Provided records:
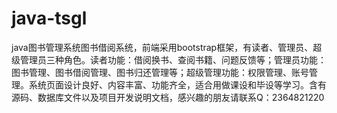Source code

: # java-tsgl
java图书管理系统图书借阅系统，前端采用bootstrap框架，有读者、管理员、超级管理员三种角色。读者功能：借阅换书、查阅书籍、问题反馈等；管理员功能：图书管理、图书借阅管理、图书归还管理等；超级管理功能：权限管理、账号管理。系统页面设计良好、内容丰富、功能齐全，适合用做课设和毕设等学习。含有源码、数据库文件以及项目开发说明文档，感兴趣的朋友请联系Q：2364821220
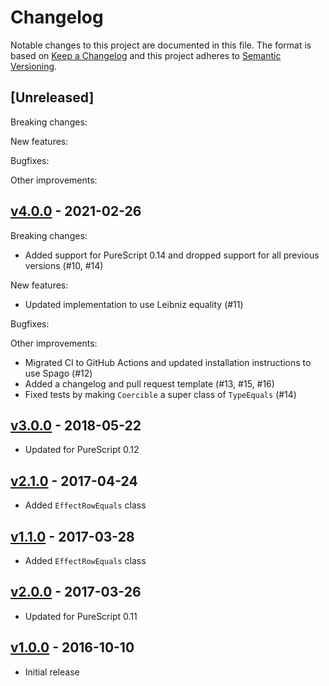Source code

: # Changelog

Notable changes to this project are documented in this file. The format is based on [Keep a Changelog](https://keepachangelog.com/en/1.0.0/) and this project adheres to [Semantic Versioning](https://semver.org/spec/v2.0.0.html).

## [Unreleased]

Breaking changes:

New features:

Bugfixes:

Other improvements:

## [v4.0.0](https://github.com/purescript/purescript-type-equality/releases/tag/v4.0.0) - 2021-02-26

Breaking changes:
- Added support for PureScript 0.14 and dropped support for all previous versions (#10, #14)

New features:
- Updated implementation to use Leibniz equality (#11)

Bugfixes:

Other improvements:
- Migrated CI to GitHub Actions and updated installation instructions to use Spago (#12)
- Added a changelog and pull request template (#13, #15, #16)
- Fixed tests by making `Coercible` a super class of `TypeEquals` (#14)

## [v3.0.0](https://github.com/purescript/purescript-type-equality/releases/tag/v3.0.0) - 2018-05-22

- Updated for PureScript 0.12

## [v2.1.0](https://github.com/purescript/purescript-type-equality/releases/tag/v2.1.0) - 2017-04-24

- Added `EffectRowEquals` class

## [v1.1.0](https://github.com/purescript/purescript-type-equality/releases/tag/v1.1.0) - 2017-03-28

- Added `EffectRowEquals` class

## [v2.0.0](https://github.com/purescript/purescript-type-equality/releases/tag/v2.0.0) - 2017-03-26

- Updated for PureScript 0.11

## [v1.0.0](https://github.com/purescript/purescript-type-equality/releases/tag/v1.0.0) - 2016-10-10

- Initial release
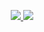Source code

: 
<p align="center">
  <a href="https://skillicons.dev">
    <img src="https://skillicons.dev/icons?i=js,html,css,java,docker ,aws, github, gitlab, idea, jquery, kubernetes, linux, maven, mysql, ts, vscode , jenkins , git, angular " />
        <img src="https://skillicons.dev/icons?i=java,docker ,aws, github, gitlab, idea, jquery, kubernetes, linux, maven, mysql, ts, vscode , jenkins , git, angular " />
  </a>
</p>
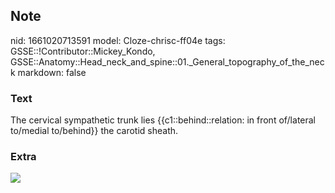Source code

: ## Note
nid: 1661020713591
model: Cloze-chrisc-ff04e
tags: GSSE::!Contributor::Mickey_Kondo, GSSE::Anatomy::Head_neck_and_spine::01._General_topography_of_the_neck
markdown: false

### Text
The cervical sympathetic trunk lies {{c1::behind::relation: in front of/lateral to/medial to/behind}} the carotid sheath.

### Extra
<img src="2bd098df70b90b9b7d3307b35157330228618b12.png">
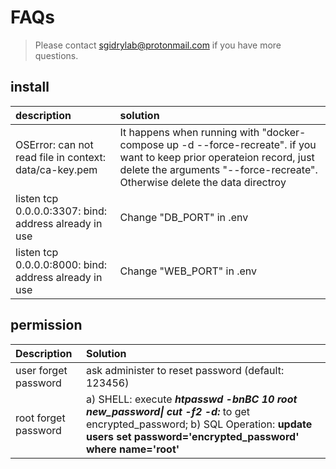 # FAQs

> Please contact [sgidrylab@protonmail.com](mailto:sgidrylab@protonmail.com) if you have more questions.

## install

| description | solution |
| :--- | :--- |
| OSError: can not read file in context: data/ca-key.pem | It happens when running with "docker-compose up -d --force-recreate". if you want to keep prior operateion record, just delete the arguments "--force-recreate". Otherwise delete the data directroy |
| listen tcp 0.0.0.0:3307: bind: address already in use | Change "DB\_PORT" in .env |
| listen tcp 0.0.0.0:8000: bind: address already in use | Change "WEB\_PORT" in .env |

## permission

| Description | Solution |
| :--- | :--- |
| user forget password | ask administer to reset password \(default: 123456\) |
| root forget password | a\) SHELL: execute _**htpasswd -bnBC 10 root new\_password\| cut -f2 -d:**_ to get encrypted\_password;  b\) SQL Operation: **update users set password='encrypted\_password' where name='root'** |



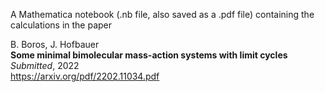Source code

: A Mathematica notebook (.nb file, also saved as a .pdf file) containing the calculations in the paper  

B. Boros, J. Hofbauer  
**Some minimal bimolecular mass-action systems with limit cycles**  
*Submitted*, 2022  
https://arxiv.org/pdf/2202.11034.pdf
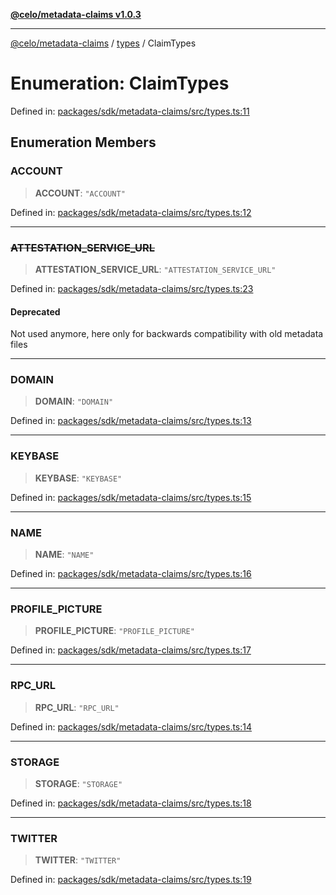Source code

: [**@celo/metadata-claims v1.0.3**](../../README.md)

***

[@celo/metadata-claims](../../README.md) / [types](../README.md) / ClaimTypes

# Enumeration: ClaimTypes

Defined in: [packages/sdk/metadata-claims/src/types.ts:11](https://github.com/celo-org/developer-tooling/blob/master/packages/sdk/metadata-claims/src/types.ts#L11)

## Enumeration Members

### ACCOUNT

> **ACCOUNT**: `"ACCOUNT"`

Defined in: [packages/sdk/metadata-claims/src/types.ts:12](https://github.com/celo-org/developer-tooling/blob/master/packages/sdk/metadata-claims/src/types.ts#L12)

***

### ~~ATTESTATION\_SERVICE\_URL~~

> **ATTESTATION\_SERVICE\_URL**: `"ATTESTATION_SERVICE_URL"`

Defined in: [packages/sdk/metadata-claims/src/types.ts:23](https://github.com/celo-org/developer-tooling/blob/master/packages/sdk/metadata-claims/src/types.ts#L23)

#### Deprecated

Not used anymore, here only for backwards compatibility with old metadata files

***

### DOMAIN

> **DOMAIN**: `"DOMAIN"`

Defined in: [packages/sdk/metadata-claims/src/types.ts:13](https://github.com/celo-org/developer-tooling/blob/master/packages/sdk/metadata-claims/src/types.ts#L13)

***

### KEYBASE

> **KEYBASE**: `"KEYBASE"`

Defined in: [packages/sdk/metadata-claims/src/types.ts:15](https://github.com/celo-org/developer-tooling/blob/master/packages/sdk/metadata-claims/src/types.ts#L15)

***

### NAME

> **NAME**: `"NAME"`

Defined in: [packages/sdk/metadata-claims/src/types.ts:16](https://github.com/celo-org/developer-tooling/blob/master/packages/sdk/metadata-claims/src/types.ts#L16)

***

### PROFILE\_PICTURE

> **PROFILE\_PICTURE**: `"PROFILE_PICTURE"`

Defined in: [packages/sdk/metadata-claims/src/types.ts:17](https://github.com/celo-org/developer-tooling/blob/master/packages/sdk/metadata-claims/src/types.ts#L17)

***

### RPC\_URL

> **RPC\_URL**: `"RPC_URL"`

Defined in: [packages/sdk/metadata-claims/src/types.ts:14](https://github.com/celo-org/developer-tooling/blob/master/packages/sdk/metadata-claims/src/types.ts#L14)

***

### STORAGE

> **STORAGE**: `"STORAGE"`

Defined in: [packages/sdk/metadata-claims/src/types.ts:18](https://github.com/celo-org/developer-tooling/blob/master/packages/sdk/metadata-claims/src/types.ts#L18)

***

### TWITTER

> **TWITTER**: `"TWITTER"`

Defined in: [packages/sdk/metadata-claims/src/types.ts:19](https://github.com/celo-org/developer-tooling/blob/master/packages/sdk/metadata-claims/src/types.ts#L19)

Problem: Exactly restate the lines from the beginning of the data through the line with "- Fixed tests", and no others, keeping pictures out.

Answer to this exercise:
Source code

: # java-tsgl
java图书管理系统图书借阅系统，前端采用bootstrap框架，有读者、管理员、超级管理员三种角色。读者功能：借阅换书、查阅书籍、问题反馈等；管理员功能：图书管理、图书借阅管理、图书归还管理等；超级管理功能：权限管理、账号管理。系统页面设计良好、内容丰富、功能齐全，适合用做课设和毕设等学习。含有源码、数据库文件以及项目开发说明文档，感兴趣的朋友请联系Q：2364821220
Source code

: # Changelog

Notable changes to this project are documented in this file. The format is based on [Keep a Changelog](https://keepachangelog.com/en/1.0.0/) and this project adheres to [Semantic Versioning](https://semver.org/spec/v2.0.0.html).

## [Unreleased]

Breaking changes:

New features:

Bugfixes:

Other improvements:

## [v4.0.0](https://github.com/purescript/purescript-type-equality/releases/tag/v4.0.0) - 2021-02-26

Breaking changes:
- Added support for PureScript 0.14 and dropped support for all previous versions (#10, #14)

New features:
- Updated implementation to use Leibniz equality (#11)

Bugfixes:

Other improvements:
- Migrated CI to GitHub Actions and updated installation instructions to use Spago (#12)
- Added a changelog and pull request template (#13, #15, #16)
- Fixed tests by making `Coercible` a super class of `TypeEquals` (#14)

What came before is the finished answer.